** Given data **
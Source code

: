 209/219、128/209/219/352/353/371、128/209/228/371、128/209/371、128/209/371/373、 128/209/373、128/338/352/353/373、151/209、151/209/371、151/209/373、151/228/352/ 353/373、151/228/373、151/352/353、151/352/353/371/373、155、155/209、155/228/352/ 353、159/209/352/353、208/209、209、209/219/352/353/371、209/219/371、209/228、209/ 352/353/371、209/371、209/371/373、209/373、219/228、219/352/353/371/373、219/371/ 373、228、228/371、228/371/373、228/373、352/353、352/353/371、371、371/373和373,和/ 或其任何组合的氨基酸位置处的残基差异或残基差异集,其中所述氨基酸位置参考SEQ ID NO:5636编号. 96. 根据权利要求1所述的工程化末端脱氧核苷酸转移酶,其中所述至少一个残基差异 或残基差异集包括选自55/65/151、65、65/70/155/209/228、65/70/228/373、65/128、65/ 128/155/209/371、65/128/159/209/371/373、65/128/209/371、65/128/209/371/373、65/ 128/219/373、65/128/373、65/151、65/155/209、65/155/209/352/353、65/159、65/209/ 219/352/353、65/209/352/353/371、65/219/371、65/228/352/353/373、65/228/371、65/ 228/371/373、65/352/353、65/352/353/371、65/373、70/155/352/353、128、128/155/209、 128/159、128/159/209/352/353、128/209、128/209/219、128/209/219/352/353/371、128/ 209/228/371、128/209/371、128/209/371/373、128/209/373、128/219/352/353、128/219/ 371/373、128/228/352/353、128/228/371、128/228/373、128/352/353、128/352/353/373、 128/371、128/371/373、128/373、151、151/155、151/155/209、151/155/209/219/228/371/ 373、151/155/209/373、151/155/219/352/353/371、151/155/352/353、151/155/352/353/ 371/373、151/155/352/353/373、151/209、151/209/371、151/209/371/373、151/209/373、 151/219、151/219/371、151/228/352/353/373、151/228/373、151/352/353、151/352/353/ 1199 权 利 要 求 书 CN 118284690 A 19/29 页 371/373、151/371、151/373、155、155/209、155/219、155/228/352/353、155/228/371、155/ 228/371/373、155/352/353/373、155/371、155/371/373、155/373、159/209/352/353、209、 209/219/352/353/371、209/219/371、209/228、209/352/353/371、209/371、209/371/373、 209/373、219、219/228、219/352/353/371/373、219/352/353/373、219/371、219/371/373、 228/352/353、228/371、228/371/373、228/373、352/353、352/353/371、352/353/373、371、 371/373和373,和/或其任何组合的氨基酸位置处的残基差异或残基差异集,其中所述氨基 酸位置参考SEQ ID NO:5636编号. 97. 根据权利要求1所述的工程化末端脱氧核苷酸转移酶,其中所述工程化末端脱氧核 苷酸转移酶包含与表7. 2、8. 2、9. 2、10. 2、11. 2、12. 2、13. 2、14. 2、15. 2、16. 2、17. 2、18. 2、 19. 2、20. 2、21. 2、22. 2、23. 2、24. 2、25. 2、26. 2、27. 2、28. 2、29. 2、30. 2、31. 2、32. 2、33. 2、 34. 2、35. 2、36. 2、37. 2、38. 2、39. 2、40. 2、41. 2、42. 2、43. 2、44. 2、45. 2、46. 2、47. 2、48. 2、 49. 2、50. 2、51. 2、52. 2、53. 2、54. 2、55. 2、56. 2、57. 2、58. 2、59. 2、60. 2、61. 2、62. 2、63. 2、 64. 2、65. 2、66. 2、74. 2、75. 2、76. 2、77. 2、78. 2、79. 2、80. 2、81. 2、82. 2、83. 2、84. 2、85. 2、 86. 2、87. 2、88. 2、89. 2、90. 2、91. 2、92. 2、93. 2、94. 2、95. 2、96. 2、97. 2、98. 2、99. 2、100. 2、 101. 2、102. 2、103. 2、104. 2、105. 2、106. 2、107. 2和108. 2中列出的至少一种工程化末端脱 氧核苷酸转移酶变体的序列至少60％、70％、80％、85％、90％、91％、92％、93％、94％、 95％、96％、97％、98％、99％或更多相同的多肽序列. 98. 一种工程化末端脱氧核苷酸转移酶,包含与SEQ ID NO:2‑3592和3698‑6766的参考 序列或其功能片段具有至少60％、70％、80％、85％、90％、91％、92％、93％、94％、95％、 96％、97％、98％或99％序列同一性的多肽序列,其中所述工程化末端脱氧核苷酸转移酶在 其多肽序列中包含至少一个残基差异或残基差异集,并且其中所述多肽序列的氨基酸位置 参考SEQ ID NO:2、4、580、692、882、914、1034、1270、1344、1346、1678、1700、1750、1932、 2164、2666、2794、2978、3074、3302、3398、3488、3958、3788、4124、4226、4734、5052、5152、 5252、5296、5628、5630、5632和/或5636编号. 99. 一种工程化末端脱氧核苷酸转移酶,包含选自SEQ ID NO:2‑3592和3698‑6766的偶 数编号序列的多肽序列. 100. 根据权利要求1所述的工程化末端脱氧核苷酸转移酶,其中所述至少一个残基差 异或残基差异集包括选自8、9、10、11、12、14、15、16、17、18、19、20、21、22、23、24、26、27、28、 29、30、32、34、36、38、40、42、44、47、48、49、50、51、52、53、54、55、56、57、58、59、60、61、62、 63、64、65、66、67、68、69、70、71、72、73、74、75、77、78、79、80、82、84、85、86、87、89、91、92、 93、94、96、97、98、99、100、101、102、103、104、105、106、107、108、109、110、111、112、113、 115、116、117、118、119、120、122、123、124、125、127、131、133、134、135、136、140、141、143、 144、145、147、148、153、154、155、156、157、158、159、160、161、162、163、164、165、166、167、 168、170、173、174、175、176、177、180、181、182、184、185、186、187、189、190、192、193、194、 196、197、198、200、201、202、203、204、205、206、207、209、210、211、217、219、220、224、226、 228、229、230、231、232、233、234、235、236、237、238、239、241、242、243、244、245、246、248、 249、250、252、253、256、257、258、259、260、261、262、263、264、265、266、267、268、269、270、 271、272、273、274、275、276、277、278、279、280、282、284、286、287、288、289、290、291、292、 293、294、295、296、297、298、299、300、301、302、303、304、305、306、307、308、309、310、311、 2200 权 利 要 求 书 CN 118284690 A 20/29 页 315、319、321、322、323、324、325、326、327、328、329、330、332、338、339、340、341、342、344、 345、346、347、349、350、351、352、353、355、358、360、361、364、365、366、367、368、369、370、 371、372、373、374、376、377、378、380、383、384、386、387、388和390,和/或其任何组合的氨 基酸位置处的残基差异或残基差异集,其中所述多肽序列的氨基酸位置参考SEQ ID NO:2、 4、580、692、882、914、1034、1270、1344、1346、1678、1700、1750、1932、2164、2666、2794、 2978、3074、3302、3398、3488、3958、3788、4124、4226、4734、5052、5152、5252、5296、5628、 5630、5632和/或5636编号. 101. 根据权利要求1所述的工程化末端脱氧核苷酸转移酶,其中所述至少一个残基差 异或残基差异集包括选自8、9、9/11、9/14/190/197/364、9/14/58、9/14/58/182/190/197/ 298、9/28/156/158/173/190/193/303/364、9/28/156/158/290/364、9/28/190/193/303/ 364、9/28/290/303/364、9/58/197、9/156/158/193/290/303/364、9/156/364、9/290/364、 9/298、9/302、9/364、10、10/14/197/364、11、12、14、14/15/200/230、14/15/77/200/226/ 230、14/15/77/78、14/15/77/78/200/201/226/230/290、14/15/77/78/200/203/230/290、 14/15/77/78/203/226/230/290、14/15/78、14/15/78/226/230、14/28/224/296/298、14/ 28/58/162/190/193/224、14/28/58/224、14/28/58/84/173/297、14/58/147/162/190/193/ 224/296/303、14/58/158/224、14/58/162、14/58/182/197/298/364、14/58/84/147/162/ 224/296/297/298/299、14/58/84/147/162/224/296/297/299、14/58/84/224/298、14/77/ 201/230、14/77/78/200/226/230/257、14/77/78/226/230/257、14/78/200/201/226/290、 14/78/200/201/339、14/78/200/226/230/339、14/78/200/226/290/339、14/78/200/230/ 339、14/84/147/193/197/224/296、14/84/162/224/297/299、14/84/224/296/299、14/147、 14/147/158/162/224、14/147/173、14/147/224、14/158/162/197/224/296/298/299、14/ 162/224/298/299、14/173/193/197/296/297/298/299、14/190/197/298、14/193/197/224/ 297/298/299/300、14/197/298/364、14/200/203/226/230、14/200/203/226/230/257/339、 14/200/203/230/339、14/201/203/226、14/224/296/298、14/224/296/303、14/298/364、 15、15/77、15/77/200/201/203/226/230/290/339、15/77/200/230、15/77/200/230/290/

---

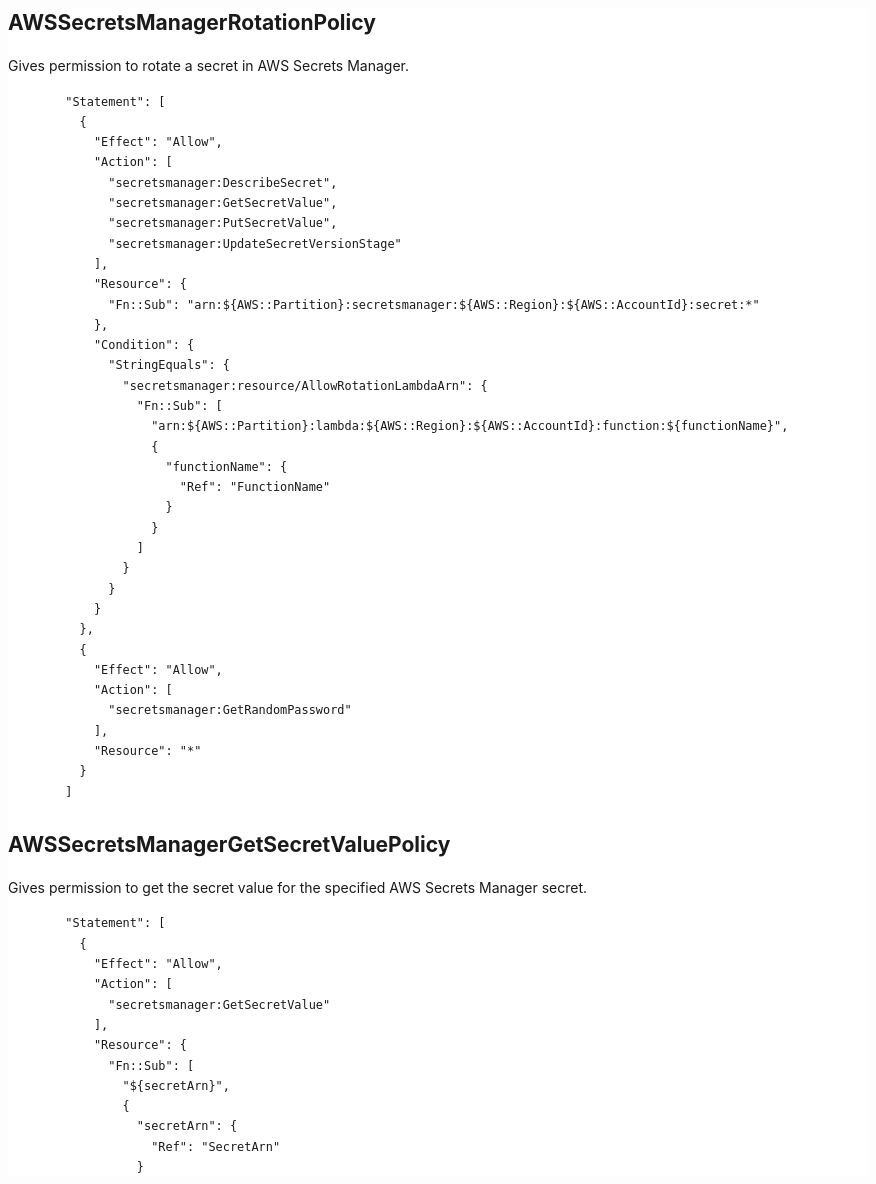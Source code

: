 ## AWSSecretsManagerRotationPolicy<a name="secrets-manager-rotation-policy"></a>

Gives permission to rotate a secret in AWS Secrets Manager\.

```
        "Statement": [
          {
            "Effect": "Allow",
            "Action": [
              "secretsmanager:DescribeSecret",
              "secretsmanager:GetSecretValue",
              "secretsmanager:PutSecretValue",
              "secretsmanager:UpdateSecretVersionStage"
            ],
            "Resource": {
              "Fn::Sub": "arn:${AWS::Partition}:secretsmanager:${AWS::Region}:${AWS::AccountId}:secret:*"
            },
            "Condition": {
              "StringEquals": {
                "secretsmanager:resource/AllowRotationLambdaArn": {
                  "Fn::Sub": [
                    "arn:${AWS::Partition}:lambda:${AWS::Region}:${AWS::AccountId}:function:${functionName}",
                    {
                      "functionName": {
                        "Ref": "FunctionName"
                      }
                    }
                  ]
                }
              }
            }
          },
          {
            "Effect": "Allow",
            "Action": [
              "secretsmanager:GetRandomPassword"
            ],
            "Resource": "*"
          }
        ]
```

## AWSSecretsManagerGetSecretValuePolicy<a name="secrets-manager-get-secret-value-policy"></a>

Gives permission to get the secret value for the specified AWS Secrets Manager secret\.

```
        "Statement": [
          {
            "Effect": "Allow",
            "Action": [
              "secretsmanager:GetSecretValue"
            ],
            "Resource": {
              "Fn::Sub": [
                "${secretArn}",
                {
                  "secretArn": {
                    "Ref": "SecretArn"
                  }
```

** Aim of the exercise **
Read the entries above, then pull out the lines that include "Partition".

** Output of the task **
              "Fn::Sub": "arn:${AWS::Partition}:secretsmanager:${AWS::Region}:${AWS::AccountId}:secret:*"
                    "arn:${AWS::Partition}:lambda:${AWS::Region}:${AWS::AccountId}:function:${functionName}",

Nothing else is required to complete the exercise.